#### [DIRECTIONS]
Word for word and without images, transcribe all of the records.

====== PROVIDED DATA

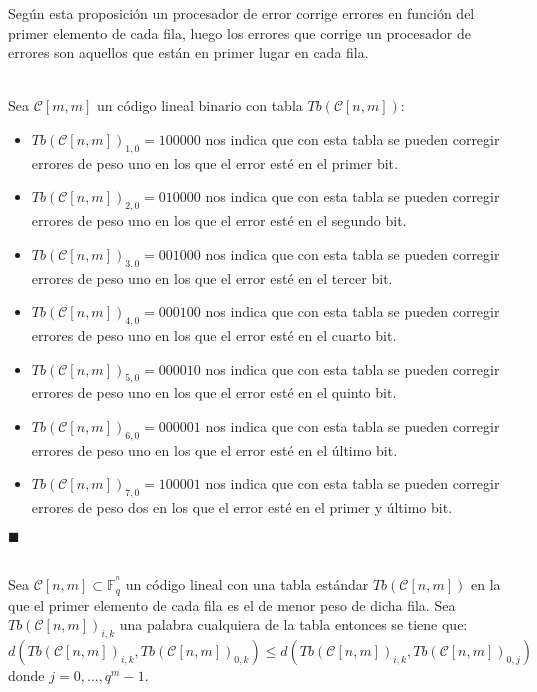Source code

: Seg\'un esta proposici\'on un procesador de error corrige errores en funci\'on
del primer elemento de cada fila, luego los errores que corrige un procesador
de errores son aquellos que est\'an en primer lugar en cada fila.
%
\newpage
%
\begin{ejemplo}
\ \\
Sea $\mathcal{C}[m,m]$ un c\'odigo lineal binario con tabla
$Tb(\mathcal{C}[n,m])$:
\begin{itemize}
\item $Tb(\mathcal{C}[n,m])_{1,0}=100000$ nos indica que con esta tabla se
pueden corregir errores de peso uno en los que el error est\'e en el primer bit.
\item $Tb(\mathcal{C}[n,m])_{2,0}=010000$ nos indica que con esta tabla se
pueden corregir errores de peso uno en los que el error est\'e en el segundo
bit.
\item $Tb(\mathcal{C}[n,m])_{3,0}=001000$ nos indica que con esta tabla se
pueden corregir errores de peso uno en los que el error est\'e en el tercer bit.
\item $Tb(\mathcal{C}[n,m])_{4,0}=000100$ nos indica que con esta tabla se
pueden corregir errores de peso uno en los que el error est\'e en el cuarto bit.
\item $Tb(\mathcal{C}[n,m])_{5,0}=000010$ nos indica que con esta tabla se
pueden corregir errores de peso uno en los que el error est\'e en el quinto
bit.
\item $Tb(\mathcal{C}[n,m])_{6,0}=000001$ nos indica que con esta tabla se
pueden corregir errores de peso uno en los que el error est\'e en el \'ultimo
bit.
\item $Tb(\mathcal{C}[n,m])_{7,0}=100001$ nos indica que con esta tabla se
pueden corregir errores de peso dos en los que el error est\'e en el primer y
\'ultimo bit.
\end{itemize}
\begin{flushright}
$\blacksquare$
\end{flushright}
\end{ejemplo}
%
%
\begin{proposicion}\label{pro:Cercania}
\ \\
Sea $\mathcal{C}[n,m]\subset \mathbb{F}^{^n}_q$ un c\'odigo lineal
con una tabla est\'andar
$Tb(\mathcal{C}[n,m])$ en la que el primer elemento de cada fila es el de
menor peso de dicha fila. Sea $Tb(\mathcal{C}[n,m])_{i,k}$ una palabra
cualquiera de la tabla entonces se tiene que:
\begin{displaymath}
d(Tb(\mathcal{C}[n,m])_{i,k},Tb(\mathcal{C}[n,m])_{0,k})\leq
d(Tb(\mathcal{C}[n,m])_{i,k},Tb(\mathcal{C}[n,m])_{0,j}) 
\end{displaymath}
donde $j=0,\dots,q^{m}-1$.
\end{proposicion}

============

#### [TASK RESULT]
Source code

: Seg\'un esta proposici\'on un procesador de error corrige errores en funci\'on
del primer elemento de cada fila, luego los errores que corrige un procesador
de errores son aquellos que est\'an en primer lugar en cada fila.
%
\newpage
%
\begin{ejemplo}
\ \\
Sea $\mathcal{C}[m,m]$ un c\'odigo lineal binario con tabla
$Tb(\mathcal{C}[n,m])$:
\begin{itemize}
\item $Tb(\mathcal{C}[n,m])_{1,0}=100000$ nos indica que con esta tabla se
pueden corregir errores de peso uno en los que el error est\'e en el primer bit.
\item $Tb(\mathcal{C}[n,m])_{2,0}=010000$ nos indica que con esta tabla se
pueden corregir errores de peso uno en los que el error est\'e en el segundo
bit.
\item $Tb(\mathcal{C}[n,m])_{3,0}=001000$ nos indica que con esta tabla se
pueden corregir errores de peso uno en los que el error est\'e en el tercer bit.
\item $Tb(\mathcal{C}[n,m])_{4,0}=000100$ nos indica que con esta tabla se
pueden corregir errores de peso uno en los que el error est\'e en el cuarto bit.
\item $Tb(\mathcal{C}[n,m])_{5,0}=000010$ nos indica que con esta tabla se
pueden corregir errores de peso uno en los que el error est\'e en el quinto
bit.
\item $Tb(\mathcal{C}[n,m])_{6,0}=000001$ nos indica que con esta tabla se
pueden corregir errores de peso uno en los que el error est\'e en el \'ultimo
bit.
\item $Tb(\mathcal{C}[n,m])_{7,0}=100001$ nos indica que con esta tabla se
pueden corregir errores de peso dos en los que el error est\'e en el primer y
\'ultimo bit.
\end{itemize}
\begin{flushright}
$\blacksquare$
\end{flushright}
\end{ejemplo}
%
%
\begin{proposicion}\label{pro:Cercania}
\ \\
Sea $\mathcal{C}[n,m]\subset \mathbb{F}^{^n}_q$ un c\'odigo lineal
con una tabla est\'andar
$Tb(\mathcal{C}[n,m])$ en la que el primer elemento de cada fila es el de
menor peso de dicha fila. Sea $Tb(\mathcal{C}[n,m])_{i,k}$ una palabra
cualquiera de la tabla entonces se tiene que:
\begin{displaymath}
d(Tb(\mathcal{C}[n,m])_{i,k},Tb(\mathcal{C}[n,m])_{0,k})\leq
d(Tb(\mathcal{C}[n,m])_{i,k},Tb(\mathcal{C}[n,m])_{0,j}) 
\end{displaymath}
donde $j=0,\dots,q^{m}-1$.
\end{proposicion}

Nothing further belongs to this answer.